- _TASK STATEMENT_: Give back an exact copy of the lines in the records below, from the line that has "Copyright (c) 2020 Adi Hernawan" through the line that has "copies or substantial", and nothing besides.

(Recorded data)
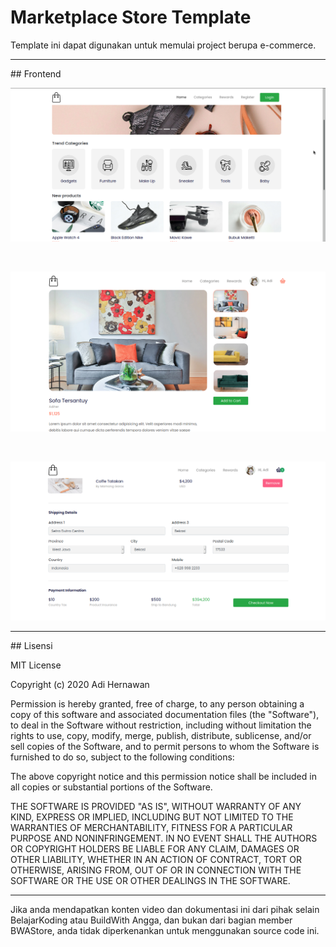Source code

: # Marketplace Store Template
Template ini dapat  digunakan untuk memulai project berupa e-commerce.

<hr>
## Frontend 

<p>
    <img src="images/Marketplace.png">
</p><br>
<p>
    <img src="images/market-details.png">
</p><br>
<p>
    <img src="images/market-checkout.png">
</p>
<hr>
## Lisensi

MIT License

Copyright (c) 2020 Adi Hernawan

Permission is hereby granted, free of charge, to any person obtaining a copy
of this software and associated documentation files (the "Software"), to deal
in the Software without restriction, including without limitation the rights
to use, copy, modify, merge, publish, distribute, sublicense, and/or sell
copies of the Software, and to permit persons to whom the Software is
furnished to do so, subject to the following conditions:

The above copyright notice and this permission notice shall be included in all
copies or substantial portions of the Software.

THE SOFTWARE IS PROVIDED "AS IS", WITHOUT WARRANTY OF ANY KIND, EXPRESS OR
IMPLIED, INCLUDING BUT NOT LIMITED TO THE WARRANTIES OF MERCHANTABILITY,
FITNESS FOR A PARTICULAR PURPOSE AND NONINFRINGEMENT. IN NO EVENT SHALL THE
AUTHORS OR COPYRIGHT HOLDERS BE LIABLE FOR ANY CLAIM, DAMAGES OR OTHER
LIABILITY, WHETHER IN AN ACTION OF CONTRACT, TORT OR OTHERWISE, ARISING FROM,
OUT OF OR IN CONNECTION WITH THE SOFTWARE OR THE USE OR OTHER DEALINGS IN THE
SOFTWARE.

<hr>


Jika anda mendapatkan konten video dan dokumentasi ini dari pihak selain BelajarKoding atau BuildWith Angga, dan bukan dari bagian member BWAStore, anda tidak diperkenankan untuk menggunakan source code ini.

- _SOLUTION FOR THIS TASK_:
Copyright (c) 2020 Adi Hernawan

Permission is hereby granted, free of charge, to any person obtaining a copy
of this software and associated documentation files (the "Software"), to deal
in the Software without restriction, including without limitation the rights
to use, copy, modify, merge, publish, distribute, sublicense, and/or sell
copies of the Software, and to permit persons to whom the Software is
furnished to do so, subject to the following conditions:

The above copyright notice and this permission notice shall be included in all
copies or substantial portions of the Software.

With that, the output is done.